▸ **Problem to work on**:
The reply should give back every entry exactly as written.

Saved data entries
+ + + + + + +

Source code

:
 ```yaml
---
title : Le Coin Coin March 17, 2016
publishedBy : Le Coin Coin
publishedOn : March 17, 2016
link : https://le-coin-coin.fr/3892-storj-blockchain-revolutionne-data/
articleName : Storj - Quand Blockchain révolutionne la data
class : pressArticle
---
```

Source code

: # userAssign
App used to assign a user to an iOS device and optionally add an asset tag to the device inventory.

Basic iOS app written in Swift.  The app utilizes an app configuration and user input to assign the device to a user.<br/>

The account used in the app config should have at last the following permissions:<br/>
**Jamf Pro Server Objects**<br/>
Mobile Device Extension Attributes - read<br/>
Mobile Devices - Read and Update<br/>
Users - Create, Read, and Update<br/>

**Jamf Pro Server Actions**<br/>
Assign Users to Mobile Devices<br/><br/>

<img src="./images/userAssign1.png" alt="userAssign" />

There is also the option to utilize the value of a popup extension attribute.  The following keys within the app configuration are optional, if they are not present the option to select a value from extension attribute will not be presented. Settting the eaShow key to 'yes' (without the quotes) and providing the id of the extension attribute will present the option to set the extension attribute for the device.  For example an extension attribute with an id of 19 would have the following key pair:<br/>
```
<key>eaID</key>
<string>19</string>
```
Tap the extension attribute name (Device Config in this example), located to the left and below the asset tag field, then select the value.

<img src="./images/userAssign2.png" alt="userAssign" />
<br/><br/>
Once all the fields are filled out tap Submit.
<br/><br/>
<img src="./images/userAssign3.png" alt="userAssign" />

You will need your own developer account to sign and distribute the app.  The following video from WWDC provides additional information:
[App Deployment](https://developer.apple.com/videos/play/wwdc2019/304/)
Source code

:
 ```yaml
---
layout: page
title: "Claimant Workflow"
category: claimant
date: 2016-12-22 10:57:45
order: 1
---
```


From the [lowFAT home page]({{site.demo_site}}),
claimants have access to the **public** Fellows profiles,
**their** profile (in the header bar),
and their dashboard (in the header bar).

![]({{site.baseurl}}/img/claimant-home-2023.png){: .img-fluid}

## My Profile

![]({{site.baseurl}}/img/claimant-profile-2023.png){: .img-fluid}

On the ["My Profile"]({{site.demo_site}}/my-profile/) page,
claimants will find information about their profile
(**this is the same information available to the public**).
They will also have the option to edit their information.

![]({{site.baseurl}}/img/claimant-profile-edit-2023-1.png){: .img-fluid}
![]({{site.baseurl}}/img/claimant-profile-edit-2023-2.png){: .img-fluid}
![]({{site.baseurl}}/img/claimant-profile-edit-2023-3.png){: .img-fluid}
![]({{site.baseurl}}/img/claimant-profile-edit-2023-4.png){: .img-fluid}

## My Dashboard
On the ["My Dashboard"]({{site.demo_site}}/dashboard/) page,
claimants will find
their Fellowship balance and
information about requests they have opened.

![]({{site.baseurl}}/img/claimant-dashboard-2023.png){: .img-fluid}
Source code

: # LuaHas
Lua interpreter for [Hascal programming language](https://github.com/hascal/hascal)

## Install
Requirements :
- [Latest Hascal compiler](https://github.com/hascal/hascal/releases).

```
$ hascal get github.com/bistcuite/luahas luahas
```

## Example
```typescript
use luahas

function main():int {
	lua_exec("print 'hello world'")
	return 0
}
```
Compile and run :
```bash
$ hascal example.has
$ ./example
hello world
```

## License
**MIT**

+ + + + + + +

▸ **Task solution**:
Source code

:
 ```yaml
---
title : Le Coin Coin March 17, 2016
publishedBy : Le Coin Coin
publishedOn : March 17, 2016
link : https://le-coin-coin.fr/3892-storj-blockchain-revolutionne-data/
articleName : Storj - Quand Blockchain révolutionne la data
class : pressArticle
---
```

Source code

: # userAssign
App used to assign a user to an iOS device and optionally add an asset tag to the device inventory.

Basic iOS app written in Swift.  The app utilizes an app configuration and user input to assign the device to a user.<br/>

The account used in the app config should have at last the following permissions:<br/>
**Jamf Pro Server Objects**<br/>
Mobile Device Extension Attributes - read<br/>
Mobile Devices - Read and Update<br/>
Users - Create, Read, and Update<br/>

**Jamf Pro Server Actions**<br/>
Assign Users to Mobile Devices<br/><br/>

<img src="./images/userAssign1.png" alt="userAssign" />

There is also the option to utilize the value of a popup extension attribute.  The following keys within the app configuration are optional, if they are not present the option to select a value from extension attribute will not be presented. Settting the eaShow key to 'yes' (without the quotes) and providing the id of the extension attribute will present the option to set the extension attribute for the device.  For example an extension attribute with an id of 19 would have the following key pair:<br/>
```
<key>eaID</key>
<string>19</string>
```
Tap the extension attribute name (Device Config in this example), located to the left and below the asset tag field, then select the value.

<img src="./images/userAssign2.png" alt="userAssign" />
<br/><br/>
Once all the fields are filled out tap Submit.
<br/><br/>
<img src="./images/userAssign3.png" alt="userAssign" />

You will need your own developer account to sign and distribute the app.  The following video from WWDC provides additional information:
[App Deployment](https://developer.apple.com/videos/play/wwdc2019/304/)
Source code

:
 ```yaml
---
layout: page
title: "Claimant Workflow"
category: claimant
date: 2016-12-22 10:57:45
order: 1
---
```


From the [lowFAT home page]({{site.demo_site}}),
claimants have access to the **public** Fellows profiles,
**their** profile (in the header bar),
and their dashboard (in the header bar).

![]({{site.baseurl}}/img/claimant-home-2023.png){: .img-fluid}

## My Profile

![]({{site.baseurl}}/img/claimant-profile-2023.png){: .img-fluid}

On the ["My Profile"]({{site.demo_site}}/my-profile/) page,
claimants will find information about their profile
(**this is the same information available to the public**).
They will also have the option to edit their information.

![]({{site.baseurl}}/img/claimant-profile-edit-2023-1.png){: .img-fluid}
![]({{site.baseurl}}/img/claimant-profile-edit-2023-2.png){: .img-fluid}
![]({{site.baseurl}}/img/claimant-profile-edit-2023-3.png){: .img-fluid}
![]({{site.baseurl}}/img/claimant-profile-edit-2023-4.png){: .img-fluid}

## My Dashboard
On the ["My Dashboard"]({{site.demo_site}}/dashboard/) page,
claimants will find
their Fellowship balance and
information about requests they have opened.

![]({{site.baseurl}}/img/claimant-dashboard-2023.png){: .img-fluid}
Source code

: # LuaHas
Lua interpreter for [Hascal programming language](https://github.com/hascal/hascal)

## Install
Requirements :
- [Latest Hascal compiler](https://github.com/hascal/hascal/releases).

```
$ hascal get github.com/bistcuite/luahas luahas
```

## Example
```typescript
use luahas

function main():int {
	lua_exec("print 'hello world'")
	return 0
}
```
Compile and run :
```bash
$ hascal example.has
$ ./example
hello world
```

## License
**MIT**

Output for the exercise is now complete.